Quick one today. I have been administering an OpenStack environment for a while now. Before rolling with VMware Integrated Openstack, we used the precursor VMware OpenStack (VMOS). When we use the environment to a greater capacity there would be scenario where our instances would not be provisioned. I vaguely remember this and we modified Nova. In VIO – modifications are done via custom.yml
.
Nova would attempt to schedule them and an ERROR would arise. When looking closer at nova-scheduler.log
on Controller01/02
boxes there would be the following:
2019-03-18 05:48:39.988 18668 WARNING nova.scheduler.utils [req-4619d840-70bf-4e29-9dfa-4f4725b45080 0b9e9085999540d8a3f1db6d47143275 2899fc2120994fc8a3d7b27d26056ba6 - 449203f05e4046b4a09c504c7bbc5b65 449203f05e4046b4a09c504c7bbc5b65] [instance: 52766a1e-bac8-43e5-b272-8f37e1a162c7] Setting instance to ERROR state.: NoValidHost_Remote: No valid host was found.
Now this is not a helpful error. There is ample compute resources. There is valid hosts. Everything is healthy. What’s wrong?
Well what is wrong is the following. There is a default value of memory overcommit for Nova. It will look at the entire compute cluster and contrast that against provisioned Instances. It looks at the Instances configured amount and not the currently used Memory.
My environment has 8 x 256GB servers in it. So let’s do some math. So the following is simple:
256*8 = 2048
GB of RAM in my environment.
Let’s compare this to my current Memory used. Note that this is not active memory but my current memory allocated to all Instances in my compute cluster.

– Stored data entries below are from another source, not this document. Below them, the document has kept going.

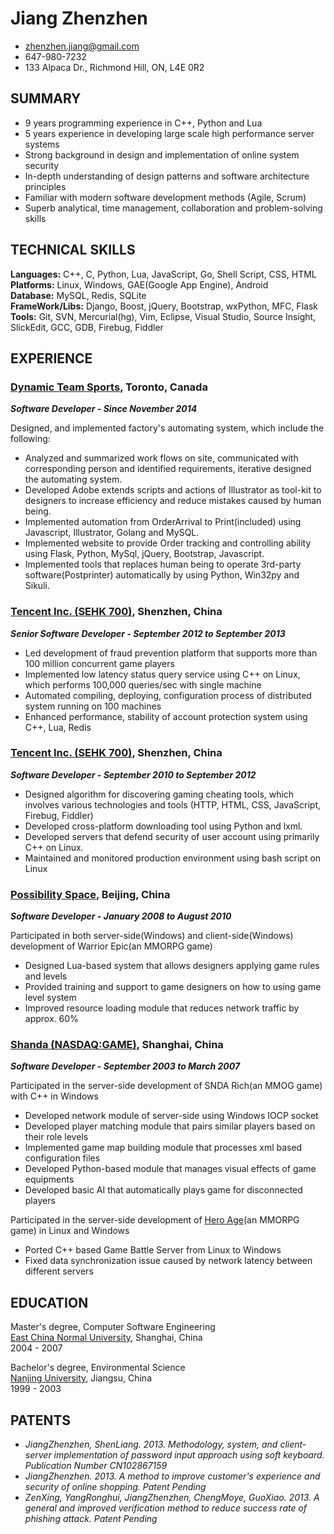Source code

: ---
---
# Jiang Zhenzhen

 * <zhenzhen.jiang@gmail.com>
 * 647-980-7232
 * 133 Alpaca Dr., Richmond Hill, ON, L4E 0R2

## SUMMARY
* 9 years programming experience in C++, Python and Lua
* 5 years experience in developing large scale high performance server systems
* Strong background in design and implementation of online system security
* In-depth understanding of design patterns and software architecture principles
* Familiar with modern software development methods (Agile, Scrum)
* Superb analytical, time management, collaboration and problem-solving skills

## TECHNICAL SKILLS

**Languages:**
C++, C, Python, Lua, JavaScript, Go, Shell Script, CSS, HTML  
**Platforms:**
Linux, Windows, GAE(Google App Engine), Android  
**Database:**
MySQL, Redis, SQLite  
**FrameWork/Libs:**
Django, Boost, jQuery, Bootstrap, wxPython, MFC, Flask   
**Tools:**
Git, SVN, Mercurial(hg), Vim, Eclipse, Visual Studio, Source Insight, SlickEdit, GCC, GDB, Firebug, Fiddler 

## EXPERIENCE

### [Dynamic Team Sports](http://dynamicteamsports.com/), Toronto, Canada
_**Software Developer - Since November 2014**_ 

Designed, and implemented factory's automating system, which include the following:

 * Analyzed and summarized work flows on site, communicated with corresponding person and identified requirements,  iterative designed the automating system.
 * Developed Adobe extends scripts and actions of Illustrator as tool-kit to designers to increase efficiency and reduce mistakes caused by human being.
 * Implemented automation from OrderArrival to Print(included) using Javascript, Illustrator, Golang and MySQL.
 * Implemented website to provide Order tracking and controlling ability using Flask, Python, MySql, jQuery, Bootstrap, Javascript.
 * Implemented tools that replaces human being to operate 3rd-party software(Postprinter) automatically by using Python, Win32py and Sikuli.

### [Tencent Inc. (SEHK 700)](http://www.linkedin.com/company/tencent), Shenzhen, China
_**Senior Software Developer - September 2012 to September 2013**_  

* Led development of fraud prevention platform that supports more than 100 million concurrent game players
* Implemented low latency status query service using C++ on Linux, which performs 100,000 queries/sec with single machine
* Automated compiling, deploying, configuration process of distributed system running on 100 machines
* Enhanced performance, stability of account protection system using C++, Lua, Redis

### [Tencent Inc. (SEHK 700)](http://www.linkedin.com/company/tencent), Shenzhen, China
_**Software Developer - September 2010 to September 2012**_  

* Designed algorithm for discovering gaming cheating tools, which involves various technologies and tools (HTTP, HTML, CSS, JavaScript, Firebug, Fiddler)
* Developed cross-platform downloading tool using Python and lxml.
* Developed servers that defend security of user account using primarily C++ on Linux.
* Maintained and monitored production environment using bash script on Linux

  
### [Possibility Space](http://www.linkedin.com/company/possibility-space), Beijing, China
_**Software Developer - January 2008 to August 2010**_  

Participated in both server-side(Windows) and client-side(Windows) development of Warrior Epic(an MMORPG game)

* Designed Lua-based system that allows designers applying game rules and levels 
* Provided training and support to game designers on how to using game level system
* Improved resource loading module that reduces network traffic by approx. 60%

### [Shanda (NASDAQ:GAME)](http://www.shandagames.com/us-en/index.html), Shanghai, China
_**Software Developer - September 2003 to March 2007**_

Participated in the server-side development of SNDA Rich(an MMOG game) with C++ in Windows

* Developed network module of server-side using Windows IOCP socket
* Developed player matching module that pairs similar players based on their role levels
* Implemented game map building module that processes xml based configuration files
* Developed Python-based module that manages visual effects of game equipments
* Developed basic AI that automatically plays game for disconnected players

Participated in the server-side development of [Hero Age](http://xyx.sdo.com/web4/guide/guide.asp)(an MMORPG game) in Linux and Windows

* Ported C++ based Game Battle Server from Linux to Windows
* Fixed data synchronization issue caused by network latency between different servers

## EDUCATION
Master's degree, Computer Software Engineering  
[East China Normal University](http://english.ecnu.edu.cn/), Shanghai, China  
2004 - 2007  

Bachelor's degree, Environmental Science  
[Nanjing University](http://www.nju.edu.cn/html/eng), Jiangsu, China  
1999 - 2003

## PATENTS

* _JiangZhenzhen, ShenLiang. 2013. Methodology, system, and client-server implementation of password input approach using soft keyboard. Publication Number CN102867159_
* _JiangZhenzhen. 2013. A method to improve customer's experience and security of online shopping. Patent Pending_
* _ZenXing, YangRonghui, JiangZhenzhen, ChengMoye, GuoXiao. 2013. A general and improved verification method to reduce success rate of phishing attack. Patent Pending_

Get-VMhost | Select Name,@{N="Memory used GB";E={$_ | Get-VM | %{($_.MemoryMB / 1KB) -as [int]} | Measure-Object -Sum | Select -ExpandProperty Sum}} Name Memory used GB ---- -------------- srv-009.mgt.sg.lab 379 srv-007.mgt.sg.lab 442 srv-010.mgt.sg.lab 328 srv-006.mgt.sg.lab 352 srv-011.mgt.sg.lab 390 srv-012.mgt.sg.lab 438 srv-008.mgt.sg.lab 401 srv-005.mgt.sg.lab 368
And with some math:
379+442+328+352+390+438+401+368 = 3098
GB of RAM allocated. So there is a 1.5 overcommit here. This is where I was running into the memory ceiling of instances not being scheduled. So where does number come from?
Look in the /opt/vmware/vio/custom/custom.yml
file and you will find the following property:
# Virtual Memory to physical Memory allocation ratio which affects all CPU filters. nova_ram_allocation_ratio: 1.5
So if this is the default then 2048 * 1.5 = 3072. The cluster was just over the 3098 number of current workloads and as such Nova will not schedule more instances.
Modify the value of nova_ram_allocation_ratio
in the custom.yml to whatever value you deem appropriate. I am doing 3.5.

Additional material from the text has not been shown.